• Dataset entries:
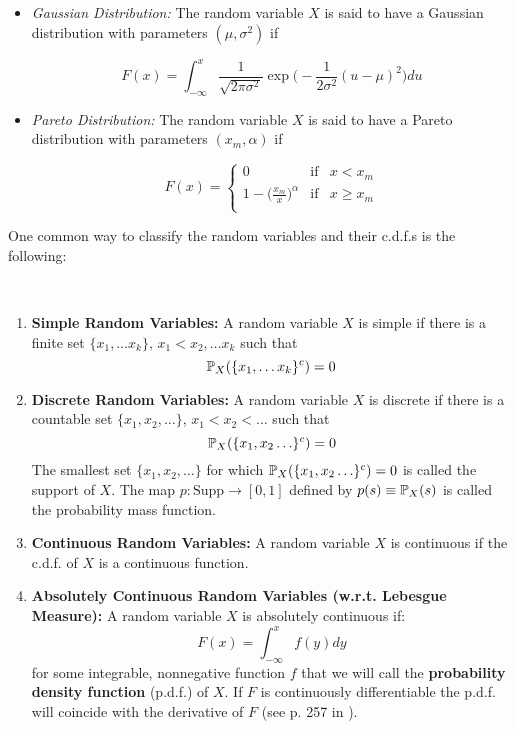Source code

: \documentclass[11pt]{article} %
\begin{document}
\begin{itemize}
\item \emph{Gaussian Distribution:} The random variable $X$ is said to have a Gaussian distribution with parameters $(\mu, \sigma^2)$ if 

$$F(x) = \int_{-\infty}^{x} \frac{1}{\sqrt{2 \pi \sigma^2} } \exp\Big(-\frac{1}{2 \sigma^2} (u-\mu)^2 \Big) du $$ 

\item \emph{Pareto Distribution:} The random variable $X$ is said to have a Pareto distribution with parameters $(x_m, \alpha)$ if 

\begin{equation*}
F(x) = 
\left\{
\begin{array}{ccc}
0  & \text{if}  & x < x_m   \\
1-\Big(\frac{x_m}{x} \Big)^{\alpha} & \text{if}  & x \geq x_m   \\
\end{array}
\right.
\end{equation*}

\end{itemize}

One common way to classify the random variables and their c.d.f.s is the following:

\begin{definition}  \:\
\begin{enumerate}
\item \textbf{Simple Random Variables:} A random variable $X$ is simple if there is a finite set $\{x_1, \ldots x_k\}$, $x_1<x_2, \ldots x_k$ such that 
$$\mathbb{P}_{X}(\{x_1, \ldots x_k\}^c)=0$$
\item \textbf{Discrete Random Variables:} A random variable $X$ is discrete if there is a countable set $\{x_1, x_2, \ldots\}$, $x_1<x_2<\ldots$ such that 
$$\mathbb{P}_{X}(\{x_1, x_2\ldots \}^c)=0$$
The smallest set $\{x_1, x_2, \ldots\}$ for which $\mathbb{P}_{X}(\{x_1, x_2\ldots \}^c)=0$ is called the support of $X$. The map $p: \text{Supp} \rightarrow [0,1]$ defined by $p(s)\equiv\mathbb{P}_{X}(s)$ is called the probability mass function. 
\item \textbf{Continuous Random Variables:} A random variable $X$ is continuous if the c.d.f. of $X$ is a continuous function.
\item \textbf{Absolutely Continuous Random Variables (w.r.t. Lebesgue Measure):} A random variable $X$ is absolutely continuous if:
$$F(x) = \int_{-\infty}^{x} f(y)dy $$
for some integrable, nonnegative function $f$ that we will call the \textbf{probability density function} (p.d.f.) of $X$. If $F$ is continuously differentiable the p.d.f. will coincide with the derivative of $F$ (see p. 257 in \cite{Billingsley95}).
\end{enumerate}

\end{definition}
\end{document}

* * *

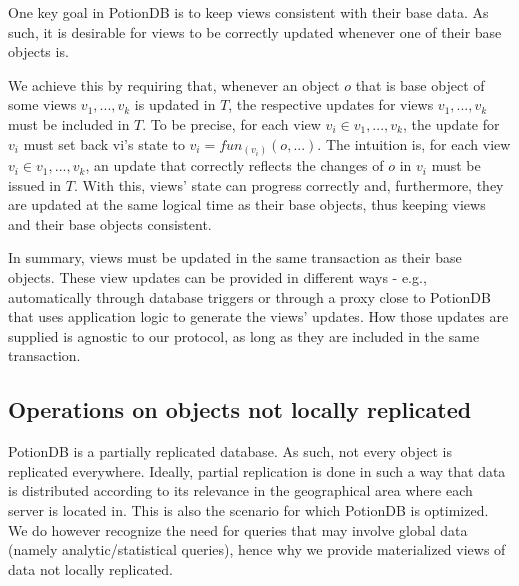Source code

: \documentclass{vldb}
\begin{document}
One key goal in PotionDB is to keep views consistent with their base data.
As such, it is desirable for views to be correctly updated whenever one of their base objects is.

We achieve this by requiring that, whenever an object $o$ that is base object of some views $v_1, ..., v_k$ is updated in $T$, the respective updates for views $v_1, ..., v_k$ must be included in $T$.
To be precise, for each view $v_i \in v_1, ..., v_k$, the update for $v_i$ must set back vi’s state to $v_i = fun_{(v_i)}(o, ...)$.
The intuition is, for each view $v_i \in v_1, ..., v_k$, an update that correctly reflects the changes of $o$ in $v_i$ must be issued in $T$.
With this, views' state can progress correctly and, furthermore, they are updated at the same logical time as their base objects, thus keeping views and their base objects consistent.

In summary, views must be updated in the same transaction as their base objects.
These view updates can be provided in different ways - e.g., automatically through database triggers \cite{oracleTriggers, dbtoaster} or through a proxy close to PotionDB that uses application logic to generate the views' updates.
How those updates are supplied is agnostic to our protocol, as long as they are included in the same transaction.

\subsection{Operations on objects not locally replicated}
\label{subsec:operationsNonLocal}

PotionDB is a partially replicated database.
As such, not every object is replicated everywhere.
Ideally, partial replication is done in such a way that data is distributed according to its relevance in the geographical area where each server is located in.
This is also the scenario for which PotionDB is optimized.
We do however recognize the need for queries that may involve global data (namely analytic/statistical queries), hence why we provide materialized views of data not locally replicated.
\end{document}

==

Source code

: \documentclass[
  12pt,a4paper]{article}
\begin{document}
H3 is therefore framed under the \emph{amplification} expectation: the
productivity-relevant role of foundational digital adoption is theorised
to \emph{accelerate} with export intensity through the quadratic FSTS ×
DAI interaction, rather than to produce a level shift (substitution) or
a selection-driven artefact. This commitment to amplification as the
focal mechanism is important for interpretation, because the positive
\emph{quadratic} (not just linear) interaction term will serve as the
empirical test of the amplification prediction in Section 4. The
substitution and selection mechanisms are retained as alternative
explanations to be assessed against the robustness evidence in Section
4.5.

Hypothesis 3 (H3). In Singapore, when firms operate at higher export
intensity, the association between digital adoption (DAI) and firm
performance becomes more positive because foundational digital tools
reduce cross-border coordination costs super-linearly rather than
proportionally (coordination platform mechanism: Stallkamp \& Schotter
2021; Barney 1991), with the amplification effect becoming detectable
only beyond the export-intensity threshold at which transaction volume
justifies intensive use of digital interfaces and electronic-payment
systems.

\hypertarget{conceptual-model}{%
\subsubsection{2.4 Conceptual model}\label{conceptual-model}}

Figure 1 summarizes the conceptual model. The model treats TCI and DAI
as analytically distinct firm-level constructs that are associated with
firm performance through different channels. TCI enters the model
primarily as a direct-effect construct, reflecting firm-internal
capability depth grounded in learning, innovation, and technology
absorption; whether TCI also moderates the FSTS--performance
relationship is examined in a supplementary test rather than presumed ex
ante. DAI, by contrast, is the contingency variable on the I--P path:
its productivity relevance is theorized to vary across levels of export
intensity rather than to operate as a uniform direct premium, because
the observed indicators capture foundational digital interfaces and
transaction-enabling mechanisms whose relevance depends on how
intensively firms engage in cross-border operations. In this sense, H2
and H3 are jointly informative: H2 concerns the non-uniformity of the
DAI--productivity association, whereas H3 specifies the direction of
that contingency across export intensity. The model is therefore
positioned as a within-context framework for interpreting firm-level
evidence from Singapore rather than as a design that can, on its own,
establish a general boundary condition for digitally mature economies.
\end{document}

• PROBLEM DETAILS:
In the records, find every line that has the string "export" and copy it.

• TASK OUTPUT:
to \emph{accelerate} with export intensity through the quadratic FSTS ×
Hypothesis 3 (H3). In Singapore, when firms operate at higher export
only beyond the export-intensity threshold at which transaction volume
its productivity relevance is theorized to vary across levels of export
that contingency across export intensity. The model is therefore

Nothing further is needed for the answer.